### TASK DESCRIPTION
Filter the records down to the lines that hold the word "majorant", and copy each of those lines.

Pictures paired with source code
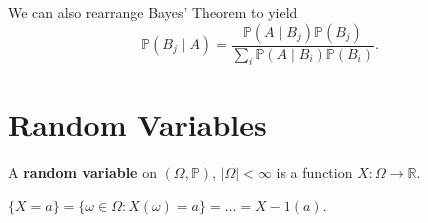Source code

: \begin{theorem}
	We can also rearrange Bayes' Theorem to yield
	\[
		\mathbb{P}(B_j \mid A) = \frac{\mathbb{P}(A \mid  B_j)\mathbb{P}(B_j)}{\sum_i \mathbb{P}(A\mid B_i) \mathbb{P}(B_i)}
	.\] 
\end{theorem}

\section{Random Variables}

\begin{definition}
	A \textbf{random variable} on \( (\Omega, \mathbb{P}) \), \( |\Omega | < \infty \) is a function \( X: \Omega  \to  \mathbb{R} \).
\end{definition}

\begin{notation}
	\( \{X = a\} = \{ \omega  \in \Omega : X(\omega ) = a \} = \ldots = X-1(a) \).
\end{notation}
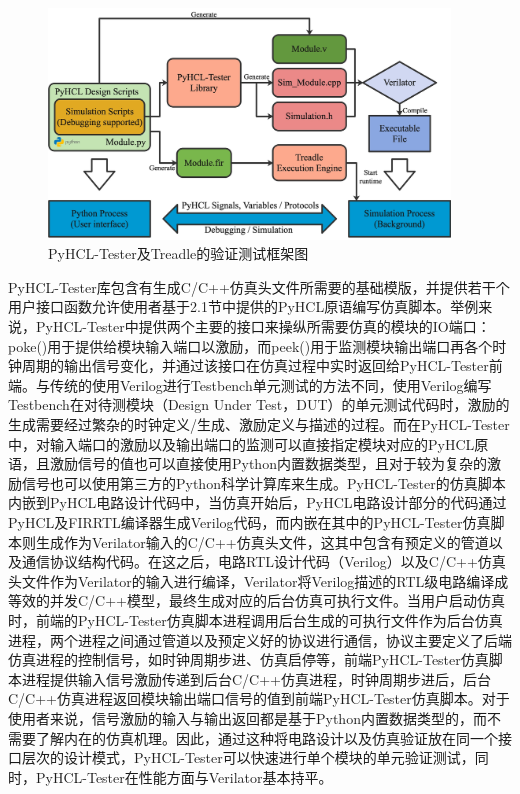 \begin{figure}[htbp]
	\centering
	\includegraphics[width=0.95\textwidth]{Photos/PyHCL-Tester.jpg}
	\caption{PyHCL-Tester及Treadle的验证测试框架图}
\end{figure}

PyHCL-Tester库包含有生成C/C++仿真头文件所需要的基础模版，并提供若干个用户接口函数允许使用者基于2.1节中提供的PyHCL原语编写仿真脚本。举例来说，PyHCL-Tester中提供两个主要的接口来操纵所需要仿真的模块的IO端口：poke()用于提供给模块输入端口以激励，而peek()用于监测模块输出端口再各个时钟周期的输出信号变化，并通过该接口在仿真过程中实时返回给PyHCL-Tester前端。与传统的使用Verilog进行Testbench单元测试的方法不同，使用Verilog编写Testbench在对待测模块（Design Under Test，DUT）的单元测试代码时，激励的生成需要经过繁杂的时钟定义/生成、激励定义与描述的过程。而在PyHCL-Tester中，对输入端口的激励以及输出端口的监测可以直接指定模块对应的PyHCL原语，且激励信号的值也可以直接使用Python内置数据类型，且对于较为复杂的激励信号也可以使用第三方的Python科学计算库来生成。PyHCL-Tester的仿真脚本内嵌到PyHCL电路设计代码中，当仿真开始后，PyHCL电路设计部分的代码通过PyHCL及FIRRTL编译器生成Verilog代码，而内嵌在其中的PyHCL-Tester仿真脚本则生成作为Verilator输入的C/C++仿真头文件，这其中包含有预定义的管道以及通信协议结构代码。在这之后，电路RTL设计代码（Verilog）以及C/C++仿真头文件作为Verilator的输入进行编译，Verilator将Verilog描述的RTL级电路编译成等效的并发C/C++模型，最终生成对应的后台仿真可执行文件。当用户启动仿真时，前端的PyHCL-Tester仿真脚本进程调用后台生成的可执行文件作为后台仿真进程，两个进程之间通过管道以及预定义好的协议进行通信，协议主要定义了后端仿真进程的控制信号，如时钟周期步进、仿真启停等，前端PyHCL-Tester仿真脚本进程提供输入信号激励传递到后台C/C++仿真进程，时钟周期步进后，后台C/C++仿真进程返回模块输出端口信号的值到前端PyHCL-Tester仿真脚本。对于使用者来说，信号激励的输入与输出返回都是基于Python内置数据类型的，而不需要了解内在的仿真机理。因此，通过这种将电路设计以及仿真验证放在同一个接口层次的设计模式，PyHCL-Tester可以快速进行单个模块的单元验证测试，同时，PyHCL-Tester在性能方面与Verilator基本持平。

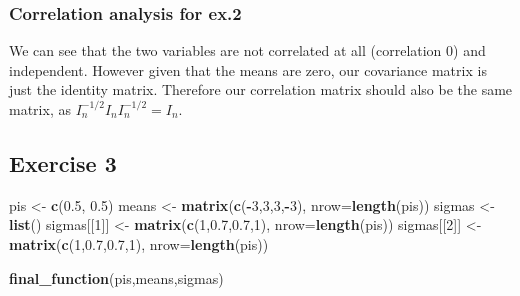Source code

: \documentclass[]{article}
\newenvironment{Shaded}{\begin{snugshade}}{\end{snugshade}}
\newcommand{\DataTypeTok}[1]{\textcolor[rgb]{0.13,0.29,0.53}{#1}}
\newcommand{\DecValTok}[1]{\textcolor[rgb]{0.00,0.00,0.81}{#1}}
\newcommand{\FloatTok}[1]{\textcolor[rgb]{0.00,0.00,0.81}{#1}}
\newcommand{\KeywordTok}[1]{\textcolor[rgb]{0.13,0.29,0.53}{\textbf{#1}}}
\newcommand{\NormalTok}[1]{#1}
\newcommand{\OperatorTok}[1]{\textcolor[rgb]{0.81,0.36,0.00}{\textbf{#1}}}
\newcommand{\StringTok}[1]{\textcolor[rgb]{0.31,0.60,0.02}{#1}}
\begin{document}
\hypertarget{correlation-analysis-for-ex.2}{%
\subsubsection{Correlation analysis for
ex.2}\label{correlation-analysis-for-ex.2}}

We can see that the two variables are not correlated at all (correlation
0) and independent. However given that the means are zero, our
covariance matrix is just the identity matrix. Therefore our correlation
matrix should also be the same matrix, as
\(I_{n}^{-1/2} I_{n} I_{n}^{-1/2} = I_{n}\).

\newpage

\hypertarget{exercise-3}{%
\subsection{Exercise 3}\label{exercise-3}}

\begin{Shaded}
\begin{Highlighting}[]
\NormalTok{pis <-}\StringTok{ }\KeywordTok{c}\NormalTok{(}\FloatTok{0.5}\NormalTok{, }\FloatTok{0.5}\NormalTok{)}
\NormalTok{means <-}\StringTok{ }\KeywordTok{matrix}\NormalTok{(}\KeywordTok{c}\NormalTok{(}\OperatorTok{-}\DecValTok{3}\NormalTok{,}\DecValTok{3}\NormalTok{,}\DecValTok{3}\NormalTok{,}\OperatorTok{-}\DecValTok{3}\NormalTok{), }\DataTypeTok{nrow=}\KeywordTok{length}\NormalTok{(pis))}
\NormalTok{sigmas <-}\StringTok{ }\KeywordTok{list}\NormalTok{()}
\NormalTok{sigmas[[}\DecValTok{1}\NormalTok{]] <-}\StringTok{ }\KeywordTok{matrix}\NormalTok{(}\KeywordTok{c}\NormalTok{(}\DecValTok{1}\NormalTok{,}\FloatTok{0.7}\NormalTok{,}\FloatTok{0.7}\NormalTok{,}\DecValTok{1}\NormalTok{), }\DataTypeTok{nrow=}\KeywordTok{length}\NormalTok{(pis))}
\NormalTok{sigmas[[}\DecValTok{2}\NormalTok{]] <-}\StringTok{ }\KeywordTok{matrix}\NormalTok{(}\KeywordTok{c}\NormalTok{(}\DecValTok{1}\NormalTok{,}\FloatTok{0.7}\NormalTok{,}\FloatTok{0.7}\NormalTok{,}\DecValTok{1}\NormalTok{), }\DataTypeTok{nrow=}\KeywordTok{length}\NormalTok{(pis))}
\end{Highlighting}
\end{Shaded}

\begin{Shaded}
\begin{Highlighting}[]
\KeywordTok{final_function}\NormalTok{(pis,means,sigmas)}
\end{Highlighting}
\end{Shaded}
\end{document}
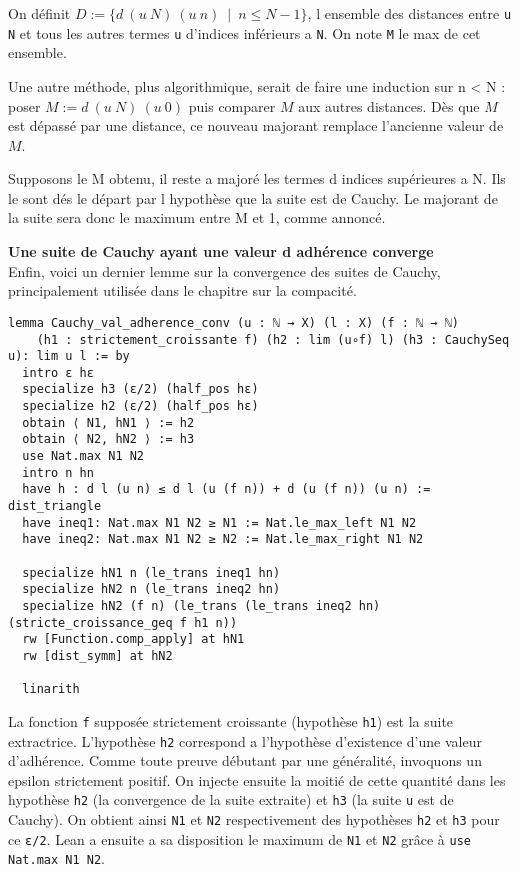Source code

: \documentclass[a4paper, 12pt]{article}
\newcommand{\lean}[1]{\texttt{#1}}
\begin{document}
On définit $D := \{d\ (u\ N)\ (u\ n)\ \mid\ n \leq N-1\}$, l ensemble des distances entre \lean{u N} et tous les autres termes \lean{u} d'indices inférieurs a \lean{N}. On note \lean{M} le max de cet ensemble.

Une autre méthode, plus algorithmique, serait de faire une induction sur n < N : poser $M := d\ (u\ N)\ (u\ 0)$ puis comparer $M$ aux autres distances. Dès que $M$ est dépassé par une distance, ce nouveau majorant remplace l'ancienne valeur de $M$.

Supposons le M obtenu, il reste a majoré les termes d indices supérieures a N. Ils le sont dés le départ par l hypothèse que la suite est de Cauchy.
Le majorant de la suite sera donc le maximum entre M et 1, comme annoncé.


\textbf{Une suite de Cauchy ayant une valeur d adhérence converge}\\

Enfin, voici un dernier lemme sur la convergence des suites de Cauchy, principalement utilisée dans le chapitre sur la compacité.

\begin{verbatim}
lemma Cauchy_val_adherence_conv (u : ℕ → X) (l : X) (f : ℕ → ℕ)
    (h1 : strictement_croissante f) (h2 : lim (u∘f) l) (h3 : CauchySeq u): lim u l := by
  intro ε hε
  specialize h3 (ε/2) (half_pos hε)
  specialize h2 (ε/2) (half_pos hε)
  obtain ⟨ N1, hN1 ⟩ := h2
  obtain ⟨ N2, hN2 ⟩ := h3
  use Nat.max N1 N2
  intro n hn
  have h : d l (u n) ≤ d l (u (f n)) + d (u (f n)) (u n) := dist_triangle
  have ineq1: Nat.max N1 N2 ≥ N1 := Nat.le_max_left N1 N2
  have ineq2: Nat.max N1 N2 ≥ N2 := Nat.le_max_right N1 N2

  specialize hN1 n (le_trans ineq1 hn)
  specialize hN2 n (le_trans ineq2 hn)
  specialize hN2 (f n) (le_trans (le_trans ineq2 hn) (stricte_croissance_geq f h1 n))
  rw [Function.comp_apply] at hN1
  rw [dist_symm] at hN2

  linarith
\end{verbatim}

La fonction \lean{f} supposée strictement croissante (hypothèse \lean{h1}) est la suite extractrice. L'hypothèse \lean{h2} correspond a l'hypothèse d'existence d'une valeur d'adhérence. Comme toute preuve débutant par une généralité, invoquons un epsilon strictement positif. On injecte ensuite la moitié de cette quantité dans les hypothèse \lean{h2} (la convergence de la suite extraite) et \lean{h3} (la suite \lean{u} est de Cauchy).
On obtient ainsi \lean{N1} et \lean{N2} respectivement des hypothèses \lean{h2} et \lean{h3} pour ce \lean{ε/2}. Lean a ensuite a sa disposition le maximum de \lean{N1} et \lean{N2} grâce à \lean{use Nat.max N1 N2}.
\end{document}

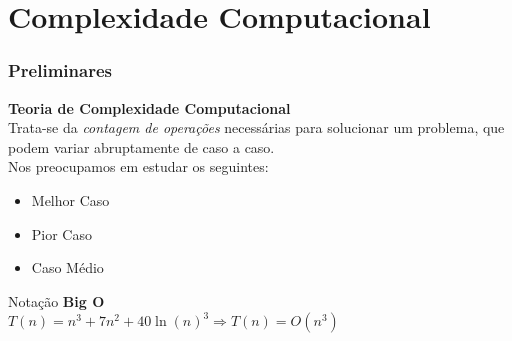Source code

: \documentclass{beamer}
\begin{document}
\section{Complexidade Computacional}
\begin{frame}
\frametitle{\normalsize Preliminares}
	\large \textbf{Teoria de Complexidade Computacional}
	\\
	\normalsize \vspace{0.2cm} Trata-se da \textit{contagem de operações} necessárias para solucionar um problema, que podem variar abruptamente de caso a caso.
	\\ \vspace{0.3cm}Nos preocupamos em estudar os seguintes:
\begin{itemize}
	\item Melhor Caso
	\item Pior Caso
	\item Caso Médio
\end{itemize}

\vspace{0.2cm}\large Notação \textbf{Big O}
\\\vspace{0.2cm}\normalsize $T(n) = n^3 + 7n^2+ 40\ln{(n)}^3 \Rightarrow T(n) = O(n^3)$


\vspace{-2cm}
\begin{figure}
	\begin{flushright}
	\end{flushright}
\end{figure}
\end{frame}

\end{document}
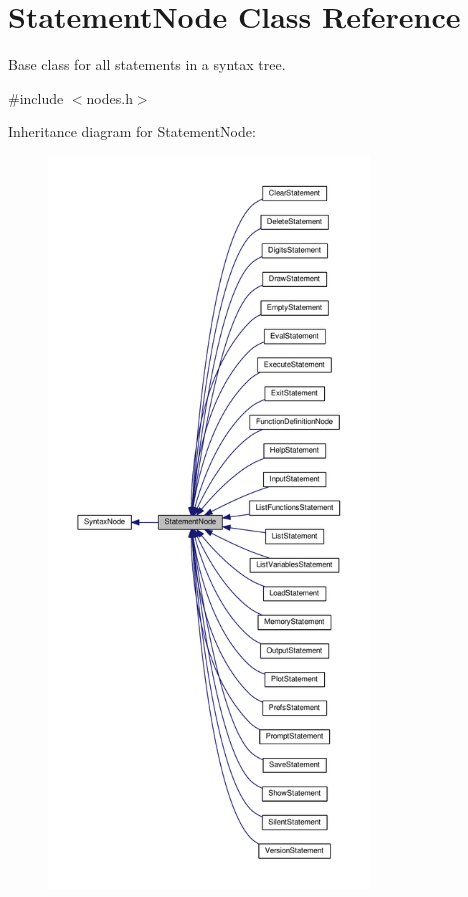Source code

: \hypertarget{classStatementNode}{}\section{Statement\+Node Class Reference}
\label{classStatementNode}


Base class for all statements in a syntax tree.  




{\ttfamily \#include $<$nodes.\+h$>$}



Inheritance diagram for Statement\+Node\+:
\nopagebreak
\begin{figure}[H]
\begin{center}
\leavevmode
\includegraphics[height=550pt]{df/dc8/classStatementNode__inherit__graph}
\end{center}
\end{figure}


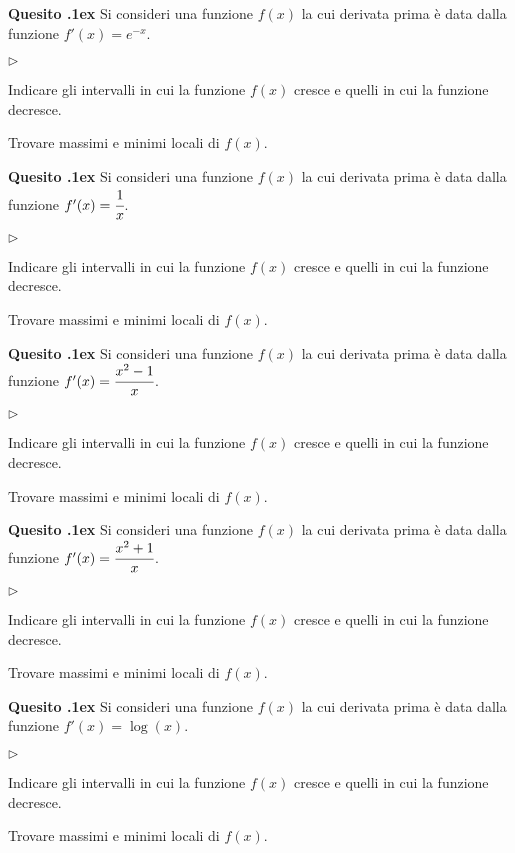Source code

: \documentclass[11pt,twoside,a4paper]{article}
\newcommand{\mylabel}[1]{#1\hfill}
\renewenvironment{itemize}
  {\begin{list}{$\triangleright$}{%
   \setlength{\parskip}{0mm}
   \setlength{\topsep}{.4\baselineskip}
   \setlength{\rightmargin}{0mm}
   \setlength{\listparindent}{0mm}
   \setlength{\itemindent}{0mm}
   \setlength{\labelwidth}{2ex}
   \setlength{\itemsep}{.4\baselineskip}
   \setlength{\parsep}{0mm}
   \setlength{\partopsep}{0mm}
   \setlength{\labelsep}{1ex}
   \setlength{\leftmargin}{\labelwidth+\labelsep}
   \let\makelabel\mylabel}}{%
   \end{list}\vspace*{-1.3mm}}
\newcounter{quesito}
\newenvironment{question}{\bigskip\addtocounter{quesito}{1}\bigskip\bigskip\par\textbf{Quesito \thequesito.\kern1ex}}{\vspace{\parskip}}
\begin{document}
\begin{question}
Si consideri una funzione $f(x)$ la cui derivata prima è data dalla funzione $f'(x) = e^{-x}$.
\begin{itemize}
\item[1.] Indicare gli intervalli in cui la funzione $f(x)$ cresce e quelli in cui la funzione decresce.
\item[2.] Trovare massimi e minimi locali di $f(x)$.
\end{itemize}
\end{question}

\begin{question}
Si consideri una funzione $f(x)$ la cui derivata prima è data dalla funzione $f'(x) = \cfrac{1}{x}$.
\begin{itemize}
\item[1.] Indicare gli intervalli in cui la funzione $f(x)$ cresce e quelli in cui la funzione decresce.
\item[2.] Trovare massimi e minimi locali di $f(x)$.
\end{itemize}
\end{question}

\begin{question}
Si consideri una funzione $f(x)$ la cui derivata prima è data dalla funzione $f'(x) = \cfrac{x^2 - 1}{x}$.
\begin{itemize}
\item[1.] Indicare gli intervalli in cui la funzione $f(x)$ cresce e quelli in cui la funzione decresce.
\item[2.] Trovare massimi e minimi locali di $f(x)$.
\end{itemize}
\end{question}

\begin{question}
Si consideri una funzione $f(x)$ la cui derivata prima è data dalla funzione $f'(x) = \cfrac{x^2 + 1}{x}$.
\begin{itemize}
\item[1.] Indicare gli intervalli in cui la funzione $f(x)$ cresce e quelli in cui la funzione decresce.
\item[2.] Trovare massimi e minimi locali di $f(x)$.
\end{itemize}
\end{question}

\begin{question}
Si consideri una funzione $f(x)$ la cui derivata prima è data dalla funzione $f'(x) = \log (x)$.
\begin{itemize}
\item[1.] Indicare gli intervalli in cui la funzione $f(x)$ cresce e quelli in cui la funzione decresce.
\item[2.] Trovare massimi e minimi locali di $f(x)$.
\end{itemize}
\end{question}
\end{document}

### RESPONSE BELOW
Une autre méthode, plus algorithmique, serait de faire une induction sur n < N : poser $M := d\ (u\ N)\ (u\ 0)$ puis comparer $M$ aux autres distances. Dès que $M$ est dépassé par une distance, ce nouveau majorant remplace l'ancienne valeur de $M$.
Le majorant de la suite sera donc le maximum entre M et 1, comme annoncé.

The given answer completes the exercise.